Immunodetection of CPMV RNA1-encoded proteins, either tagged with HA (A) or fused to GFP (B), in different subcellular fractions of N. benthamiana leaves infected with TRV expression vectors. Infected leaves were collected 1 dpi, and total homogenates (t) were prepared that were either loaded directly for TRV-GFP-60K and TRV-GFP-110K or centrifuged at 30,000 × g to separate proteins from the supernatant (s) and pellet fraction (p) for the other constructs. Detection of the proteins was done with mouse monoclonal anti-HA antibody (A) or with a rabbit polyclonal anti-GFP serum (B). The bands corresponding to the CPMV proteins are indicated by arrows, while N. benthamiana proteins that cross-react with anti-HA are indicated by asterisks.

FIG.4.

Subcellular distribution of CPMV proteins fused to GFP in N. benthamiana epidermal cells infected with TRV expression vectors. Fluorescent signals were visualized by confocal microscopy 1 dpi. GFP-110K (A) is present in the nucleus (arrowheads) and in a diffuse pattern in the cytoplasm, as is nonfused GFP (B). GFP-60K (C) localizes in a ring surrounding the nucleus (arrowhead), in one or several bodies (arrow) often near the nucleus, and in a ring surrounding plastids that autofluoresce in red (inset). GFP-32K localizes in a cortical reticulated network (D) and in cortical fluorescent aggregates (E).
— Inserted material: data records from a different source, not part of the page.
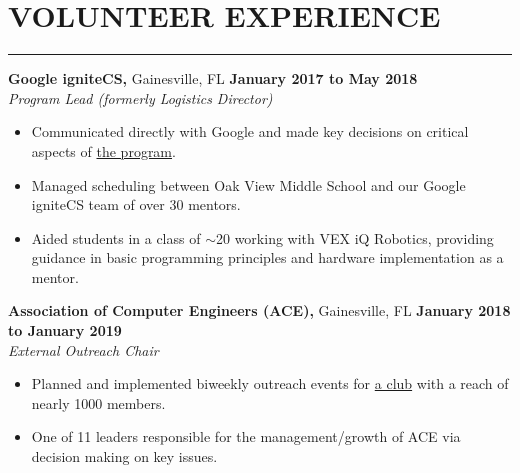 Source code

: \section*{VOLUNTEER EXPERIENCE}

\hrule \relax
\sectionheaderspace

\noindent\textbf{Google igniteCS,} Gainesville, FL \hfill\textbf{January 2017 to May 2018}\\
\textit{Program Lead (formerly Logistics Director)}
\begin{itemize}[noitemsep,nolistsep, label = {-}]
	\item Communicated directly with Google and made key decisions on critical aspects of \href{https://sites.google.com/view/ignitecs/home}{the program}.
	\item Managed scheduling between Oak View Middle School and our Google igniteCS team of over 30 mentors.
	\item Aided students in a class of $\sim$20 working with VEX iQ Robotics, providing guidance in basic programming principles and hardware implementation as a mentor.
\end{itemize} 
\subsectionspace

\noindent\textbf{Association of Computer Engineers (ACE),} Gainesville, FL \hfill\textbf{January 2018 to January 2019}\\
\textit{External Outreach Chair}
\begin{itemize}[noitemsep,nolistsep, label={-}]
	\item Planned and implemented biweekly outreach events for \href{https://uf-ace.com/}{a club} with a reach of nearly 1000 members.
	\item One of 11 leaders responsible for the management/growth of ACE via decision making on key issues.
\end{itemize}
\subsectionspace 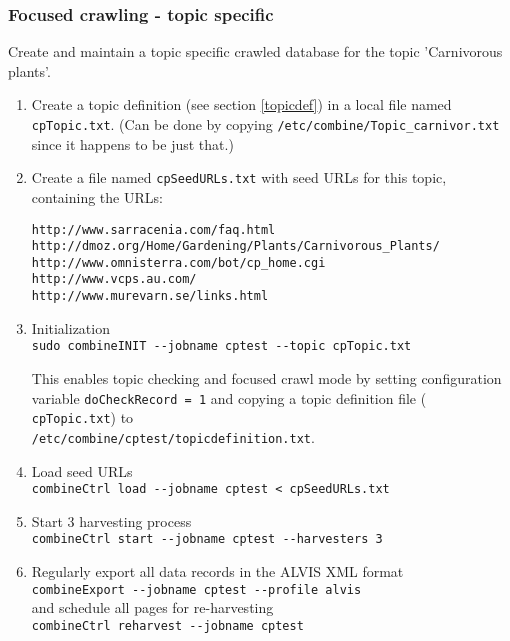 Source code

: \subsubsection{Focused crawling - topic specific}

Create and maintain a topic specific crawled database for the topic 'Carnivorous plants'.

\begin{enumerate}
\item Create a topic definition (see section \ref{topicdef}) in a local file named {\tt cpTopic.txt}. (Can be done by copying {\tt /etc/combine/Topic\_carnivor.txt} since it happens to be just that.)

\item Create a file named {\tt cpSeedURLs.txt} with seed URLs for this
topic, containing the URLs:
\begin{verbatim}
http://www.sarracenia.com/faq.html
http://dmoz.org/Home/Gardening/Plants/Carnivorous_Plants/
http://www.omnisterra.com/bot/cp_home.cgi
http://www.vcps.au.com/
http://www.murevarn.se/links.html
\end{verbatim}


\item Initialization\\
{\tt  sudo combineINIT \verb+--+jobname cptest \verb+--+topic cpTopic.txt}

 This enables topic checking and focused crawl mode by setting
configuration variable {\tt doCheckRecord = 1} and copying a topic definition file ({\tt
cpTopic.txt}) to\\ {\tt /etc/combine/cptest/topicdefinition.txt}.

\item Load seed URLs\\
{\tt  combineCtrl  load \verb+--+jobname cptest < cpSeedURLs.txt}

\item  Start 3 harvesting process\\
{\tt  combineCtrl  start \verb+--+jobname cptest \verb+--+harvesters 3}

\item  Regularly export all data records in the ALVIS XML format\\
{\tt  combineExport \verb+--+jobname cptest \verb+--+profile alvis}\\
and schedule all pages for re-harvesting\\
{\tt combineCtrl reharvest \verb+--+jobname cptest}

\end{enumerate}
The images shown in panels A to C correspond to single optical sections of 1 μm, while panels D and E correspond to projections of serial optical sections. Bars, 10 μm.

FIG.5.

Effect of expression of different CPMV proteins on the morphology of the ER. N. benthamiana plants transgenic with GFP targeted to the lumen of the ER (ER-GFP) were infected with TRV expression vectors. Fluorescent signals were visualized by confocal microscopy 1 dpi. In epidermal cells infected with TRV the pattern of ER-GFP fluorescence is not distinguishable from that in mock-infected cells and is present in a cortical reticulate pattern (A) and in a ring around the nucleus (arrowhead; B). In cells infected with TRV-32K ER-GFP fluorescence is additionally present in large aggregates connected to the cortical network (C) and in one or several spherical aggregates (arrow; D) often near the nucleus (arrowhead). In TRV-60K-infected cells the latter structure is also present (arrow; E). Extensive ER proliferation near the nucleus (arrowhead) of a CPMV-infected cell is shown (F). The images shown in panels B, D, E, and F correspond to single optical sections of 1 μm, while panels A and C correspond to projections of serial optical sections. Bars, 10 μm.

FIG.6.

Necrosis of leaves from different host plants infected with TRV-32K and TRV-60K. Leaves were infected with the TRV constructs and photographed 3 dpi. (A and A′) N. benthamiana leaf infected with TRV-GFP photographed either under white light (A) or under UV light (A′), where GFP fluorescence appears green. The red fluorescence in A′ is due to chlorophyll. (B to G) Leaves were photographed under white light. (B) N. benthamiana leaf infected with TRV-32K. (C) N. benthamiana leaf infected with TRV-60K. (D) N. tabacum leaf infected with TRV-GFP. (E) N. tabacum leaf infected with TRV-32K. (E′) Close-up of panel E. (F) N. clevelandii infected with TRV-GFP. (G) N. clevelandii infected with TRV-60K.